Но к битве русской и французской партий мы вернемся чуть позже, пока же посмотрим, что должен был посоветовать Дадону его совет бородатых. (Борода у Пушкина – признак реакционности, консерватизма, тот предмет, что западник Петр самолично рубил дремучим боярам. «Бова» пишется в 1814 году, когда фаворитом Александра был уже не Сперанский, а Аракчеев – рыцарь Громобурь, и «дней александровых прекрасное начало» осталось в довоенном прошлом.) А Совет царь Дадон собрал, чтобы решить, что делать с заключенным в темницу царевичем, сыном убитого им законного царя:
Вот уже народ бессмысленный,
Ходя в праздники по улицам,
Меж собой не раз говаривал:
Дай бог помочь королевичу.
Ведь Бова уже не маленький,
Не в отца своей головушкой,
Нужды нет, что за решеткою,
Он опасен моим замыслам…
Но кто был прототипом пушкинского Бовы-царевича? Кто, кроме Александра Павловича, мог претендовать на российский престол? Само цареубийство и участие, пусть и косвенное, в заговоре цесаревича Александра имеет в исторической среде много толкований. Одно из основных то, что Павел с большим подозрением относился к старшему сыну, считал его двуличным, не доверял ему, опасаясь, что прорастут в сыновней душе те зерна, что посеяла воспитывавшая его бабушка, императрица Екатерина II . Не было секретом ни для двора, ни для сына ее Павлика, что она хотела после себя видеть на престоле не сына своего, но своего старшего внука. И Павел, уже будучи императором, боялся заговора именно со стороны старшенького, хотя сам, по восшествии на престол, вернул старинное правило престолонаследия, когда следующим царем становится ближайший старший родственник царя почившего. Он покончил с проблемой мучительных поисков преемника, созданной на ровном месте Петром Великим, что менее чем за век превратило кровь Романовых из вроде бы русской в чисто немецкую и обеспечило семьдесят лет женского правления с неизбежно сопутствующим ему фаворитизмом.

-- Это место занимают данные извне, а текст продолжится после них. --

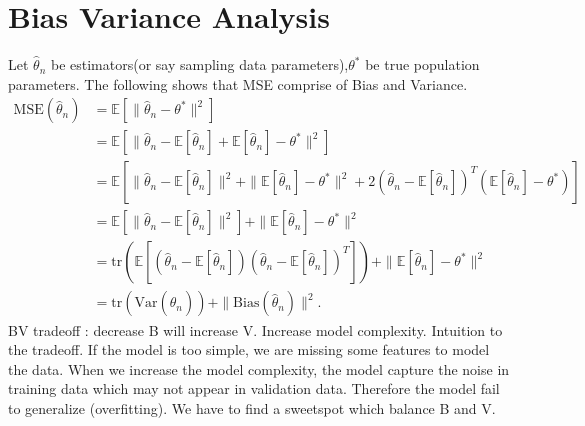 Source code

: \documentclass{article}
\begin{document}
\section{Bias Variance Analysis} 
Let \(\hat{\theta}_n\) be estimators(or say sampling data parameters),\(\theta^*\) be true population parameters. The following shows that MSE comprise of Bias and Variance. 
\begin{align*}
\text{MSE}(\hat{\theta}_n) &= \mathbb{E} \left[ \| \hat{\theta}_n - \theta^* \|^2 \right] \\
&= \mathbb{E} \left[ \| \hat{\theta}_n - \mathbb{E}[\hat{\theta}_n] + \mathbb{E}[\hat{\theta}_n] - \theta^* \|^2 \right] \\
&= \mathbb{E} \left[ \| \hat{\theta}_n - \mathbb{E}[\hat{\theta}_n] \|^2 + \| \mathbb{E}[\hat{\theta}_n] - \theta^* \|^2 + 2 (\hat{\theta}_n - \mathbb{E}[\hat{\theta}_n])^T (\mathbb{E}[\hat{\theta}_n] - \theta^*) \right] \\
&= \mathbb{E} \left[ \| \hat{\theta}_n - \mathbb{E}[\hat{\theta}_n] \|^2 \right] + \| \mathbb{E}[\hat{\theta}_n] - \theta^* \|^2 \\
&= \text{tr} \left( \mathbb{E} \left[ (\hat{\theta}_n - \mathbb{E}[\hat{\theta}_n]) (\hat{\theta}_n - \mathbb{E}[\hat{\theta}_n])^T \right] \right) + \| \mathbb{E}[\hat{\theta}_n] - \theta^* \|^2 \\
&= \text{tr} \left( \text{Var}(\hat{\theta}_n) \right) + \| \text{Bias}(\hat{\theta}_n) \|^2.
\end{align*}
\newline
BV tradeoff : decrease B will increase V. Increase model complexity. \newline 
Intuition to the tradeoff.  If the model is too simple, we are missing some features to model the data. When we increase the model complexity, the model capture the noise in training data which may not appear in validation data. Therefore the model fail to generalize (overfitting). \newline
We have to find a sweetspot which balance B and V. \newline
\end{document}
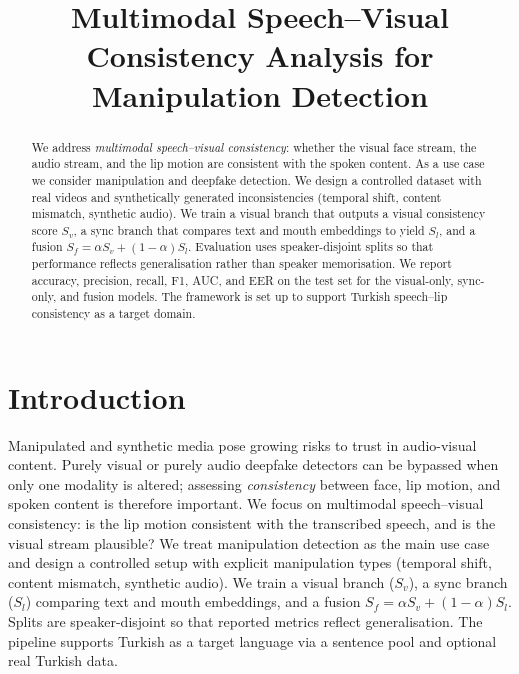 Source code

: \documentclass{article}
\title{Multimodal Speech--Visual Consistency Analysis for Manipulation Detection}
\author{}
\date{}
\begin{document}
\maketitle

\begin{abstract}
We address \emph{multimodal speech--visual consistency}: whether the visual face stream, the audio stream, and the lip motion are consistent with the spoken content. As a use case we consider manipulation and deepfake detection. We design a controlled dataset with real videos and synthetically generated inconsistencies (temporal shift, content mismatch, synthetic audio). We train a visual branch that outputs a visual consistency score $S_v$, a sync branch that compares text and mouth embeddings to yield $S_l$, and a fusion $S_f = \alpha S_v + (1-\alpha) S_l$. Evaluation uses speaker-disjoint splits so that performance reflects generalisation rather than speaker memorisation. We report accuracy, precision, recall, F1, AUC, and EER on the test set for the visual-only, sync-only, and fusion models. The framework is set up to support Turkish speech--lip consistency as a target domain.
\end{abstract}

\section{Introduction}
Manipulated and synthetic media pose growing risks to trust in audio-visual content. Purely visual or purely audio deepfake detectors can be bypassed when only one modality is altered; assessing \emph{consistency} between face, lip motion, and spoken content is therefore important. We focus on multimodal speech--visual consistency: is the lip motion consistent with the transcribed speech, and is the visual stream plausible? We treat manipulation detection as the main use case and design a controlled setup with explicit manipulation types (temporal shift, content mismatch, synthetic audio). We train a visual branch ($S_v$), a sync branch ($S_l$) comparing text and mouth embeddings, and a fusion $S_f = \alpha S_v + (1-\alpha) S_l$. Splits are speaker-disjoint so that reported metrics reflect generalisation. The pipeline supports Turkish as a target language via a sentence pool and optional real Turkish data.
\end{document}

Павел недаром боялся старшего сына – в конечном итоге тот таки стал знаменем заговорщиков, а потом не постеснялся заявить, что при нем все будет, как при бабушке. Младший брат Александра великий князь Константин был, в отличие от старшего брата, похож на своего отца – не только внешностью, но и вспыльчивостью и отходчивостью. Будучи, по характеристике учителя Лагарпа, мальчиком резвым и живым, учился он из рук вон плохо, что было минусом для карьеры второго наследника престола. Зато он, как и Павел, любил военную службу, принимал участие в знаменитых суворовских итальянском и швейцарском походах, и есть свидетельства, что именно великий князь Константин предложил Суворову выходить из окружения через Альпы, и сам в этом тяжелом предприятии вел себя более чем достойно.
Суворов писал Павлу: «Его высочество всю нынешнюю многотрудную кампанию и ныне на вершинах страшных швейцарских гор – где проходил мужественно все опасности, поощряя войско своим примером к преодолению трудностей и неустрашимой храбрости – изволил преподавать полезные и спасительные советы. Всегдашнее присутствие его высочества перед войсками и на гибельных стремнинах гор оживляет их дух и бодрость. История увековечит его похвальные подвиги, которых я имел счастье быть очевидцем».

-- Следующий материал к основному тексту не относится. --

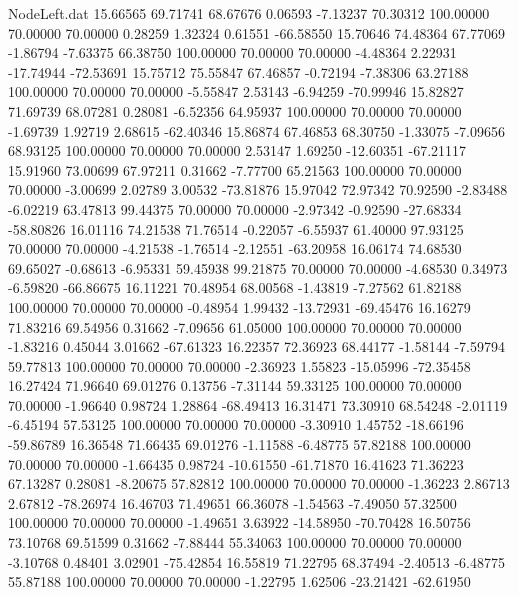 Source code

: \begin{filecontents}{NodeLeft.dat}
  15.66565   69.71741   68.67676     0.06593   -7.13237   70.30312  100.00000   70.00000   70.00000    0.28259    1.32324    0.61551  -66.58550
  15.70646   74.48364   67.77069    -1.86794   -7.63375   66.38750  100.00000   70.00000   70.00000   -4.48364    2.22931  -17.74944  -72.53691
  15.75712   75.55847   67.46857    -0.72194   -7.38306   63.27188  100.00000   70.00000   70.00000   -5.55847    2.53143   -6.94259  -70.99946
  15.82827   71.69739   68.07281     0.28081   -6.52356   64.95937  100.00000   70.00000   70.00000   -1.69739    1.92719    2.68615  -62.40346
  15.86874   67.46853   68.30750    -1.33075   -7.09656   68.93125  100.00000   70.00000   70.00000    2.53147    1.69250  -12.60351  -67.21117
  15.91960   73.00699   67.97211     0.31662   -7.77700   65.21563  100.00000   70.00000   70.00000   -3.00699    2.02789    3.00532  -73.81876
  15.97042   72.97342   70.92590    -2.83488   -6.02219   63.47813   99.44375   70.00000   70.00000   -2.97342   -0.92590  -27.68334  -58.80826
  16.01116   74.21538   71.76514    -0.22057   -6.55937   61.40000   97.93125   70.00000   70.00000   -4.21538   -1.76514   -2.12551  -63.20958
  16.06174   74.68530   69.65027    -0.68613   -6.95331   59.45938   99.21875   70.00000   70.00000   -4.68530    0.34973   -6.59820  -66.86675
  16.11221   70.48954   68.00568    -1.43819   -7.27562   61.82188  100.00000   70.00000   70.00000   -0.48954    1.99432  -13.72931  -69.45476
  16.16279   71.83216   69.54956     0.31662   -7.09656   61.05000  100.00000   70.00000   70.00000   -1.83216    0.45044    3.01662  -67.61323
  16.22357   72.36923   68.44177    -1.58144   -7.59794   59.77813  100.00000   70.00000   70.00000   -2.36923    1.55823  -15.05996  -72.35458
  16.27424   71.96640   69.01276     0.13756   -7.31144   59.33125  100.00000   70.00000   70.00000   -1.96640    0.98724    1.28864  -68.49413
  16.31471   73.30910   68.54248    -2.01119   -6.45194   57.53125  100.00000   70.00000   70.00000   -3.30910    1.45752  -18.66196  -59.86789
  16.36548   71.66435   69.01276    -1.11588   -6.48775   57.82188  100.00000   70.00000   70.00000   -1.66435    0.98724  -10.61550  -61.71870
  16.41623   71.36223   67.13287     0.28081   -8.20675   57.82812  100.00000   70.00000   70.00000   -1.36223    2.86713    2.67812  -78.26974
  16.46703   71.49651   66.36078    -1.54563   -7.49050   57.32500  100.00000   70.00000   70.00000   -1.49651    3.63922  -14.58950  -70.70428
  16.50756   73.10768   69.51599     0.31662   -7.88444   55.34063  100.00000   70.00000   70.00000   -3.10768    0.48401    3.02901  -75.42854
  16.55819   71.22795   68.37494    -2.40513   -6.48775   55.87188  100.00000   70.00000   70.00000   -1.22795    1.62506  -23.21421  -62.61950

\end{filecontents}
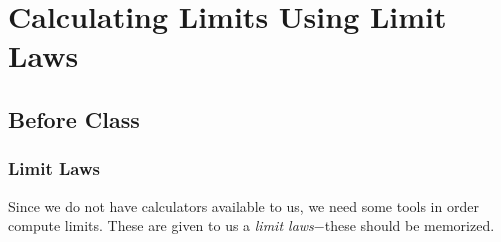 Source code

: \documentclass[notes]{subfiles}
\begin{document}
	\fancyhead[LO,RE]{\bfseries \currentname}
	\fancyfoot[C]{{}}
	\fancyfoot[RO,LE]{\large \thepage}	%

\section*{Calculating Limits Using Limit Laws}\label{cs16}
	\subsection*{Before Class}
	\subsubsection*{Limit Laws}
		Since we do not have calculators available to us, we need some tools in order compute limits.  These are given to us a \emph{limit laws}$-$these should be memorized.
		
\end{document}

После этого похода Павел сделал Суворова генералиссимусом, а Константина – цесаревичем (и это при живом цесаревиче Александре!). Словом, если баба Катя хотела сделать императором не своего нелюбимого сына от нелюбимого (и оттого убиенного) мужа Петра III, а любимого внука Сашу, то Павел хотел, чтобы престол наследовал не Александр, а его младший брат Константин. И когда в результате дворцового переворота императором стал Александр, Константин оказался не просто прихотью отца назначенным цесаревичем, но уже вполне законным наследником престола. И после того, как реформаторская деятельность Александра I сошла на нет, в либеральных кругах начали пестовать идею о царе Константине. Несмотря на его дурную репутацию (обвиняли даже в организации группового изнасилования с последовавшей смертью потерпевшей), военно-романтический флер от участия в легендарных суворовских походах давал любовь солдат и надежду антиалександровской элите, что у царя Константина I отцовская непредсказуемость перейдет в разряд «грехов молодости».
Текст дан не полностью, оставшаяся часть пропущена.